Late Monday afternoon a U.S. district court in Washington issued a preliminary injunction stopping federal funding of human embryonic stem cell research, casting a shadow of doubt in the minds of investors concerning biotechnology companies specializing in the controversial field of regenerative medicine.
Among those companies is Advanced Cell Technology (OTC: ACTC) which has acquired, developed and maintains a portfolio of patents and patent applications that forms the base for its research and development efforts in the area of embryonic and adult stem cell research.
While ACTC has, up to this point, been among the volume leaders in the penny stock market Monday’s decision could halt the company’s progress. That decision backed a June lawsuit that argued human embryonic stem cell research involves the destruction of human embryos. As it stands, a law already bans the use of federal funds to destroy human embryos.

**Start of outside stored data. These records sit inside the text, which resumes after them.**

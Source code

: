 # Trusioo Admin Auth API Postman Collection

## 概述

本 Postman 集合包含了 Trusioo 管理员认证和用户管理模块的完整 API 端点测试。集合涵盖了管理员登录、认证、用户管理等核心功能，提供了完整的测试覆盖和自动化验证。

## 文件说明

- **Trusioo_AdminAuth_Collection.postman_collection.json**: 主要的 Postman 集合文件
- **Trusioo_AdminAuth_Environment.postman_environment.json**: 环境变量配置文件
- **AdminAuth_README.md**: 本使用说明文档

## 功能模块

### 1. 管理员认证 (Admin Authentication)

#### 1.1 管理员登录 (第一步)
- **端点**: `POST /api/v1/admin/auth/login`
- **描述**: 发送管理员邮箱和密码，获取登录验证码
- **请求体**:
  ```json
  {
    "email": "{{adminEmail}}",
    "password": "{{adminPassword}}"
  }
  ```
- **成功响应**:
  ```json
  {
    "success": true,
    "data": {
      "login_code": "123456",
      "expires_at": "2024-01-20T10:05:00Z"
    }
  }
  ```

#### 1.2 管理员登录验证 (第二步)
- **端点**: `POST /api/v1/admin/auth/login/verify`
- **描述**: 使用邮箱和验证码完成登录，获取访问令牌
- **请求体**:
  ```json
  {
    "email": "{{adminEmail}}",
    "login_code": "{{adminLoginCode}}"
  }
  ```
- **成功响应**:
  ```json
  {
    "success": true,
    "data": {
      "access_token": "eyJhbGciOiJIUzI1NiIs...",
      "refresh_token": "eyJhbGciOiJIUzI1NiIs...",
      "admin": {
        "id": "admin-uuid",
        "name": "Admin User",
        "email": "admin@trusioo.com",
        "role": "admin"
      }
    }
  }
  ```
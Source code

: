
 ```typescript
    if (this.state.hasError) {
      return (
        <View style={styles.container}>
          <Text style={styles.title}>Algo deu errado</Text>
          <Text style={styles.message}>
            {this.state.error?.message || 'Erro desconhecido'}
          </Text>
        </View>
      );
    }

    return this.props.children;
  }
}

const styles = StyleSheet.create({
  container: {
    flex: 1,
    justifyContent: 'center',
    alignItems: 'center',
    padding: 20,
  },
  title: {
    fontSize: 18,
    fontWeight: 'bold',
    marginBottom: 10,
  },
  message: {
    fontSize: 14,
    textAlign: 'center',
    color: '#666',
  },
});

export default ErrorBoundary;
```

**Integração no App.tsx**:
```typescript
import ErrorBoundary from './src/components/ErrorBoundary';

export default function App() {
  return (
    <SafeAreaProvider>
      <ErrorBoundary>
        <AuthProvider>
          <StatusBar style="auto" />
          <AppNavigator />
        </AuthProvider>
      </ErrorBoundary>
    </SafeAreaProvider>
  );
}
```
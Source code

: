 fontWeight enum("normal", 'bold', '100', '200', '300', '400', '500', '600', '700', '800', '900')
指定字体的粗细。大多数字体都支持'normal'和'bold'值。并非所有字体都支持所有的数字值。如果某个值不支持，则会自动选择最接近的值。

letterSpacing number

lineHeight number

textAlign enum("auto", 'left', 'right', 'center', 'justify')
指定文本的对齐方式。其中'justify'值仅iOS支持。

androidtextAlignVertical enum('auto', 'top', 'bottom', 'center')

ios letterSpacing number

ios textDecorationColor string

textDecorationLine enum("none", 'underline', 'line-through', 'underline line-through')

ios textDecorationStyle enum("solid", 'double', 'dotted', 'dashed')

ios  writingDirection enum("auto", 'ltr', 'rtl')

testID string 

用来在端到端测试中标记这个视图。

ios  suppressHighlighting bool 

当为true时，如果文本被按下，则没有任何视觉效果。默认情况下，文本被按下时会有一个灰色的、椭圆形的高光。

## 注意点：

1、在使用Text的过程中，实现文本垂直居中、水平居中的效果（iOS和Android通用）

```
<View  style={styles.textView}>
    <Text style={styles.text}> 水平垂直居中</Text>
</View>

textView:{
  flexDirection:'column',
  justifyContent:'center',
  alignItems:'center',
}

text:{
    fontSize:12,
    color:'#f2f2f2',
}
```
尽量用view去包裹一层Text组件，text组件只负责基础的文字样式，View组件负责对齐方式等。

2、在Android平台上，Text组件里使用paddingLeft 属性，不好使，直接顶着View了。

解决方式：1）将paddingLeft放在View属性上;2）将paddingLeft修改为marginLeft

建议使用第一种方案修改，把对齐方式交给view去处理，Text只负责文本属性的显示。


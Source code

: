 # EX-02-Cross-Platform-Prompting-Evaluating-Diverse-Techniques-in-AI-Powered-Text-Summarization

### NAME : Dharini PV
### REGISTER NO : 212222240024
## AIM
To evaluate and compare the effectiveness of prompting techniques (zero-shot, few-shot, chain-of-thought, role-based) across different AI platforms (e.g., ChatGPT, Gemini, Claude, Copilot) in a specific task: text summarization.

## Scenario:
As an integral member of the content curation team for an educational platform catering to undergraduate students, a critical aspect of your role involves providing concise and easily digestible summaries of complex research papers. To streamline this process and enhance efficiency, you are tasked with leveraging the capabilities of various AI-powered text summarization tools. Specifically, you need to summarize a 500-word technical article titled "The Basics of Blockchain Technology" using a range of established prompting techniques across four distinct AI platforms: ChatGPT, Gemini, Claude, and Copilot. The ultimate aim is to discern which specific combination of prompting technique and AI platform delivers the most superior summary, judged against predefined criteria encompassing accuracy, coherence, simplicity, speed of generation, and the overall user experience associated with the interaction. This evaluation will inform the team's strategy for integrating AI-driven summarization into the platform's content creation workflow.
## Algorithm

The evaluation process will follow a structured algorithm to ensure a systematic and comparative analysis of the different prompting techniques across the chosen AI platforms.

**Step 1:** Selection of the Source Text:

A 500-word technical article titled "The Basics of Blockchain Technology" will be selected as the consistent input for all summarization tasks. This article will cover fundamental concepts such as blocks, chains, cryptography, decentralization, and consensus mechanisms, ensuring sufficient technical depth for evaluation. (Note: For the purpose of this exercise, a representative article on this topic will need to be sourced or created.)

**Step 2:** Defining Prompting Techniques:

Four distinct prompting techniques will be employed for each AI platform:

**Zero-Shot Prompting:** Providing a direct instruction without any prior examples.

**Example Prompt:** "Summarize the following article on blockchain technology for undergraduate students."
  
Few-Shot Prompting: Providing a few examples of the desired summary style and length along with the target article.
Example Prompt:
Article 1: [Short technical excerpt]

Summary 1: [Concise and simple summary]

Just last month regulators gave Geron Corp. (NASDAQ: GERN) the go-ahead to a clinical trial that will test embryonic stem cells as a treatment for spinal cord injuries. Advanced Cell Technology has been waiting nearly a year to get FDA approval for their own clinical trial that would involve human embryonic stem cell therapy to treat Stargart disease, a condition that affects children and could lead to blindness. ACTC believes they should get their answer within 30 days.
So where does that leave Advanced Cell Technology? Fortunately for ACTC shareholders the company isn’t putting all their eggs in the human embryonic stem cell research basket. The biotechnology company recently stated that they positioned to obtain “significant patents relating to cellular reprogramming and the generation of induced pluripotent stem (iPS) cells.”
This is significant because the iPS cells could be just as effective as embryonic stem cells but wouldn’t involve the use of embryos. According to company Chairman and CEO William M. Caldwell if the claims are granted ACTC “, would dominate the use of what the rest of the research community is now coming to understand are the key regulators of induced pluripotency,”
An aggressive patent filing system has been the focus of Advanced Cell Technology for some time, positioning the company as well as shareholders, for tremendous gains if those claims are acknowledged.
A shift away from the controversial human embryonic stem cell research and toward iPS cells offers Advanced Cell Technology a clear advantage over other biotechnology firms battling for FDA approval and following federal guidelines. By eliminating the need for human embryos for their stem cell research ACTC can reprogram cells generated from adult cells to create iPS cells.
As promising as iPS cells are in the fight against debilitating diseases and abnormalities they haven’t quit proven as useful as their embryonic stem cell counterparts. This means there is still plenty of research and development that will have to take place before they become a viable option. While that could take some time it may be the only real alternative as the debate over using human embryos in stem cell research continues to rage. On that issue Robert Lanza, M.D., Chief Scientific Officer at ACT stated “We believe that our protocols for reprogramming cells are scalable and safe, and that in the coming years, will play an important role in helping patients suffering from a range of debilitating diseases.”
Because embryonic stem cell research has continued to find federal backing problematic the biotechnology companies dedicated to regenerative medicines have found that without a legitimate Plan B they could be facing serious trouble. ACTC appears to be positioned on the right path but it could be some time before that path, paved by iPS cells, proves its worth.
Currently, ACTC has a 200 day moving average of 0.0901 and a 50 day moving average of 0.0774 as can be seen in the chart below.
ACTC is a penny stock traded on the over-the-counter bulletin board (OTCBB). Penny stocks are shares in public corporations which trade below $5 per share.